Accessibility reduces legal and reputational risk under Australian law, making it essential for future-proof digital governance.
Source: Australian Human Rights Commission – Web Accessibility Guidelines
Business Impact
Research shows that inclusive design can expand your target reach up to four times the intended audience. By designing for accessibility from the start, organisations can unlock previously untapped markets and user segments.
4× more users reached through inclusive design, emphasising market expansion potential and future readiness.
Source: The Benefit of Designing for Everyone – Centre for Inclusive Design (commissioned by PwC, Adobe & Microsoft)
Studies consistently show that approximately 71% of users with disabilities will leave a website that is difficult to use. This represents significant lost revenue and engagement opportunities for organisations with inaccessible digital properties.
71% of users leave inaccessible sites, underscoring the loss of audience and revenue without inclusive design.
Source: W3C Web Accessibility Initiative – Business Case for Digital Accessibility
Accessibility best practices significantly overlap with usability and search engine optimisation (SEO). Accessible websites typically see improved organic search rankings, higher engagement rates, and stronger brand perception.
Accessibility boosts SEO, engagement and future-proof digital growth, reflecting commercial benefits beyond compliance.
Source: W3C Web Accessibility Initiative – Business Case & ROI Guidance
Australian Government Compliance Deadlines
From 1 January 2025, Australian Government agencies are required to comply with the Digital Experience Policy and its suite of standards. The Digital Access Standard applies to new and replacement public-facing digital services for individuals (myGov-suitable) from this date.
All new government digital services must meet accessibility standards from 1 January 2025, with flow-on effects for suppliers and contractors.
Source: Australian Government Digital Experience Policy – digital.gov.au
The Inclusion Standard will apply to all existing public-facing government services from 1 January 2026. The Access Standard for all other new and replacement public-facing services (beyond just myGov-suitable) also came into effect on this date. Agencies must report compliance to the DTA via the Investment Oversight Framework.
All existing government digital services must meet accessibility standards by 1 January 2026, requiring remediation of legacy systems.
Source: Digital Experience Policy Timeline – digital.gov.au
The Digital Experience Policy and Digital Service Standard tie accessibility compliance directly into procurement readiness and assessment of digital deliverables. The Disability Discrimination Act (1992) and the AHRC Guidelines on Equal Access to Digital Goods and Services clarify that inaccessible digital products or services can be discriminatory in Australia. Non-compliant suppliers risk exclusion from government procurement and contracts.

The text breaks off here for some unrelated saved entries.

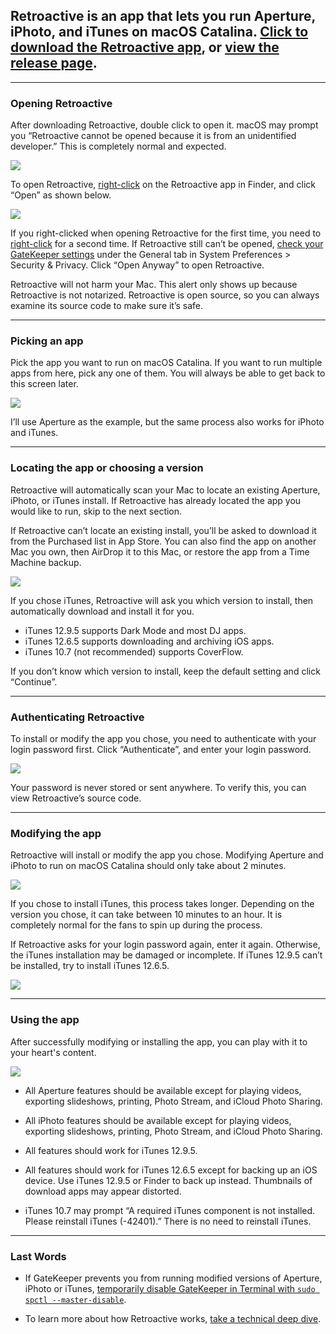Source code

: ## Retroactive is an app that lets you run Aperture, iPhoto, and iTunes on macOS Catalina. [Click to download the Retroactive app](https://github.com/cormiertyshawn895/Retroactive/releases/download/1.1/Retroactive.1.1.zip), or [view the release page](https://github.com/cormiertyshawn895/Retroactive/releases).

---

### Opening Retroactive

After downloading Retroactive, double click to open it. macOS may prompt you “Retroactive cannot be opened because it is from an unidentified developer.” This is completely normal and expected.

![](screenshots/2.jpg)

To open Retroactive, [right-click](https://support.apple.com/HT207700) on the Retroactive app in Finder, and click “Open” as shown below.

![](screenshots/3.jpg)

If you right-clicked when opening Retroactive for the first time, you need to [right-click](https://support.apple.com/HT207700) for a second time. If Retroactive still can’t be opened, [check your GateKeeper settings](https://support.apple.com/en-us/HT202491) under the General tab in System Preferences > Security & Privacy. Click “Open Anyway” to open Retroactive.

Retroactive will not harm your Mac. This alert only shows up because Retroactive is not notarized. Retroactive is open source, so you can always examine its source code to make sure it’s safe.

---

### Picking an app

Pick the app you want to run on macOS Catalina. If you want to run multiple apps from here, pick any one of them. You will always be able to get back to this screen later.

![](screenshots/4.jpg)

I’ll use Aperture as the example, but the same process also works for iPhoto and iTunes.

---

### Locating the app or choosing a version

Retroactive will automatically scan your Mac to locate an existing Aperture, iPhoto, or iTunes install. If Retroactive has already located the app you would like to run, skip to the next section.

If Retroactive can’t locate an existing install, you’ll be asked to download it from the Purchased list in App Store. You can also find the app on another Mac you own, then AirDrop it to this Mac, or restore the app from a Time Machine backup.

![](screenshots/5.jpg)

If you chose iTunes, Retroactive will ask you which version to install, then automatically download and install it for you.

- iTunes 12.9.5 supports Dark Mode and most DJ apps.
- iTunes 12.6.5 supports downloading and archiving iOS apps.
- iTunes 10.7 (not recommended) supports CoverFlow.

If you don’t know which version to install, keep the default setting and click “Continue”.

---

### Authenticating Retroactive

To install or modify the app you chose, you need to authenticate with your login password first. Click “Authenticate”, and enter your login password.

![](screenshots/6.jpg)

Your password is never stored or sent anywhere. To verify this, you can view Retroactive’s source code.

---

### Modifying the app

Retroactive will install or modify the app you chose. Modifying Aperture and iPhoto to run on macOS Catalina should only take about 2 minutes.

![](screenshots/7.jpg)

If you chose to install iTunes, this process takes longer. Depending on the version you chose, it can take between 10 minutes to an hour. It is completely normal for the fans to spin up during the process.

If Retroactive asks for your login password again, enter it again. Otherwise, the iTunes installation may be damaged or incomplete. If iTunes 12.9.5 can’t be installed, try to install iTunes 12.6.5.

![](screenshots/8.jpg)

---

### Using the app

After successfully modifying or installing the app, you can play with it to your heart's content.

![](screenshots/9.jpg)

- All Aperture features should be available except for playing videos, exporting slideshows, printing, Photo Stream, and iCloud Photo Sharing.

- All iPhoto features should be available except for playing videos, exporting slideshows, printing, Photo Stream, and iCloud Photo Sharing.

- All features should work for iTunes 12.9.5.

- All features should work for iTunes 12.6.5 except for backing up an iOS device. Use iTunes 12.9.5 or Finder to back up instead. Thumbnails of download apps may appear distorted.

- iTunes 10.7 may prompt “A required iTunes component is not installed. Please reinstall iTunes (-42401).” There is no need to reinstall iTunes.

---

### Last Words
- If GateKeeper prevents you from running modified versions of Aperture, iPhoto or iTunes, [temporarily disable GateKeeper in Terminal with `sudo spctl --master-disable`](http://osxdaily.com/2015/05/04/disable-gatekeeper-command-line-mac-osx/).

- To learn more about how Retroactive works, [take a technical deep dive](https://medium.com/@cormiertyshawn895/deep-dive-how-does-retroactive-work-95fe0e5ea49e).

Suppliers to government must ensure all delivered content, documentation, products and services meet accessibility standards or face procurement exclusion.
Source: AHRC Guidelines on Equal Access to Digital Goods & Services
Global Web Accessibility
Annual analysis of the top one million websites consistently finds that approximately 96-97% have detectable WCAG accessibility errors. This highlights the widespread nature of accessibility gaps across the web and the opportunity for organisations to differentiate themselves.
~97% of top websites have WCAG accessibility failures, showing widespread accessibility gaps your organisation can lead on.